The Daily Show‘s humorous “Rally to Restore Sanity” sign was cited on many blogs and websites.
Wikipedia: Jon Stewart
Jon Stewart (born Jonathan Stuart Leibowitz; November 28, 1962) is an American political satirist, writer, television host, actor, media critic and stand-up comedian. He is widely known as host of The Daily Show, a satirical news program that airs on Comedy Central.
Stewart started as a stand-up comedian, but branched into television as host of Short Attention Span Theater for Comedy Central. He went on to host his own show on MTV, called The Jon Stewart Show, and then hosted another show on MTV called You Wrote It, You Watch It. He has also had several film roles as an actor. Stewart became the host of The Daily Show on Comedy Central in early 1999. He is also a writer and co-executive-producer of the show. After Stewart joined, The Daily Show steadily gained popularity and critical acclaim, which led to his first Emmy Award in 2001.
Wikipedia: Godwin’s law
Godwin’s law (also known as Godwin’s Rule of Nazi Analogies or Godwin’s Law of Nazi Analogies) is a humorous observation made by Mike Godwin in 1989 which has become an Internet adage. It states: “As an online discussion grows longer, the probability of a comparison involving Nazis or Hitler approaches 1.” In other words, Godwin put forth the sarcastic observation that, given enough time, all discussions—regardless of topic or scope—inevitably end up being about Hitler and the Nazis.
Godwin’s law is often cited in online discussions as a deterrent against the use of arguments in the widespread reductio ad Hitlerum form. The rule does not make any statement about whether any particular reference or comparison to Adolf Hitler or the Nazis might be appropriate, but only asserts that the likelihood of such a reference or comparison arising increases as the discussion progresses. It is precisely because such a comparison or reference may sometimes be appropriate, Godwin has argued that overuse of Nazi and Hitler comparisons should be avoided, because it robs the valid comparisons of their impact.
Although in one of its early forms Godwin’s law referred specifically to Usenet newsgroup discussions, the law is now often applied to any threaded online discussion, such as chat rooms and blog comment threads, and has been invoked for the inappropriate use of Nazi analogies in articles or speeches.
“But I’m Pretty Sure You’re Not Hitler” Gifts
NYTimes.com - Media Decoder
September 16, 2010, 11:37 pm
Jon Stewart Plans to Rally Against Extremism
By BILL CARTER
Jon Stewart announced his much-awaited “big announcement” on Thursday’s edition of his late-night program, “The Daily Show.” He plans to stage a rally in Washington to counter what he identified as extremists on either side of the political spectrum.

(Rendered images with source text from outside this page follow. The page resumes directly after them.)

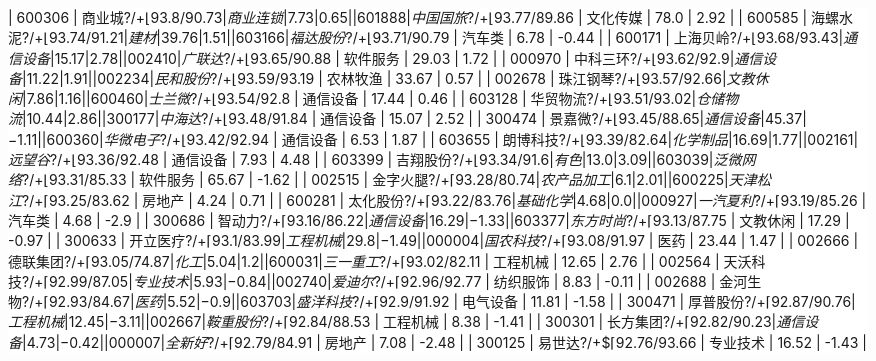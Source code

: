 | 600306 |  商业城?/+$⌊93.8/90.73   |  商业连锁  |   7.73  |  0.65 |
| 601888 | 中国国旅?/+$⌊93.77/89.86 |  文化传媒  |   78.0  |  2.92 |
| 600585 | 海螺水泥?/+$⌊93.74/91.21 |    建材    |  39.76  |  1.51 |
| 603166 | 福达股份?/+$⌊93.71/90.79 |   汽车类   |   6.78  | -0.44 |
| 600171 | 上海贝岭?/+$⌊93.68/93.43 |  通信设备  |  15.17  |  2.78 |
| 002410 |  广联达?/+$⌊93.65/90.88  |  软件服务  |  29.03  |  1.72 |
| 000970 | 中科三环?/+$⌊93.62/92.9  |  通信设备  |  11.22  |  1.91 |
| 002234 | 民和股份?/+$⌊93.59/93.19 |  农林牧渔  |  33.67  |  0.57 |
| 002678 | 珠江钢琴?/+$⌊93.57/92.66 |  文教休闲  |   7.86  |  1.16 |
| 600460 |  士兰微?/+$⌊93.54/92.8   |  通信设备  |  17.44  |  0.46 |
| 603128 | 华贸物流?/+$⌊93.51/93.02 |  仓储物流  |  10.44  |  2.86 |
| 300177 |  中海达?/+$⌊93.48/91.84  |  通信设备  |  15.07  |  2.52 |
| 300474 |  景嘉微?/+$⌊93.45/88.65  |  通信设备  |  45.37  | -1.11 |
| 600360 | 华微电子?/+$⌊93.42/92.94 |  通信设备  |   6.53  |  1.87 |
| 603655 | 朗博科技?/+$⌊93.39/82.64 |  化学制品  |  16.69  |  1.77 |
| 002161 |  远望谷?/+$⌊93.36/92.48  |  通信设备  |   7.93  |  4.48 |
| 603399 | 吉翔股份?/+$⌊93.34/91.6  |    有色    |   13.0  |  3.09 |
| 603039 | 泛微网络?/+$⌊93.31/85.33 |  软件服务  |  65.67  | -1.62 |
| 002515 | 金字火腿?/+$⌈93.28/80.74 | 农产品加工 |   6.1   |  2.01 |
| 600225 | 天津松江?/+$⌈93.25/83.62 |   房地产   |   4.24  |  0.71 |
| 600281 | 太化股份?/+$⌈93.22/83.76 |  基础化学  |   4.68  |  0.0  |
| 000927 | 一汽夏利?/+$⌈93.19/85.26 |   汽车类   |   4.68  |  -2.9 |
| 300686 |  智动力?/+$⌈93.16/86.22  |  通信设备  |  16.29  | -1.33 |
| 603377 | 东方时尚?/+$⌈93.13/87.75 |  文教休闲  |  17.29  | -0.97 |
| 300633 | 开立医疗?/+$⌈93.1/83.99  |  工程机械  |   29.8  | -1.49 |
| 000004 | 国农科技?/+$⌈93.08/91.97 |    医药    |  23.44  |  1.47 |
| 002666 | 德联集团?/+$⌈93.05/74.87 |    化工    |   5.04  |  1.2  |
| 600031 | 三一重工?/+$⌈93.02/82.11 |  工程机械  |  12.65  |  2.76 |
| 002564 | 天沃科技?/+$⌈92.99/87.05 |  专业技术  |   5.93  | -0.84 |
| 002740 |  爱迪尔?/+$⌈92.96/92.77  |  纺织服饰  |   8.83  | -0.11 |
| 002688 | 金河生物?/+$⌈92.93/84.67 |    医药    |   5.52  |  -0.9 |
| 603703 | 盛洋科技?/+$⌈92.9/91.92  |  电气设备  |  11.81  | -1.58 |
| 300471 | 厚普股份?/+$⌈92.87/90.76 |  工程机械  |  12.45  | -3.11 |
| 002667 | 鞍重股份?/+$⌈92.84/88.53 |  工程机械  |   8.38  | -1.41 |
| 300301 | 长方集团?/+$⌈92.82/90.23 |  通信设备  |   4.73  | -0.42 |
| 000007 |  全新好?/+$⌈92.79/84.91  |   房地产   |   7.08  | -2.48 |
| 300125 |  易世达?/+$⌈92.76/93.66  |  专业技术  |  16.52  | -1.43 |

Mr. Stewart told his audience the show had secured the National Mall on Oct. 30 for what he called “The Rally to Restore Sanity.”
Mr. Stewart also promised to supply the crowd with signs if they did not bring their own, including as examples, “I Disagree With You, But I’m Pretty Sure You’re Not Hitler,” and “Take It Down a Notch for America.”
Some Guy With a Website
September 17, 2010
A slightly more positive Washington, DC blog post
Holy shit this sounds awesome.
Last night, Stewart announced he will host the “Rally To Restore Sanity” on the Washington Mall on October 30. The central message of the event, which Stewart also characterized as the “Million Moderate March,” will be “Take It Down A Notch—For America.” Featured signs will include reasonable maxims, such as, “I Disagree With You, But I’m Pretty Sure You’re Not Hitler.”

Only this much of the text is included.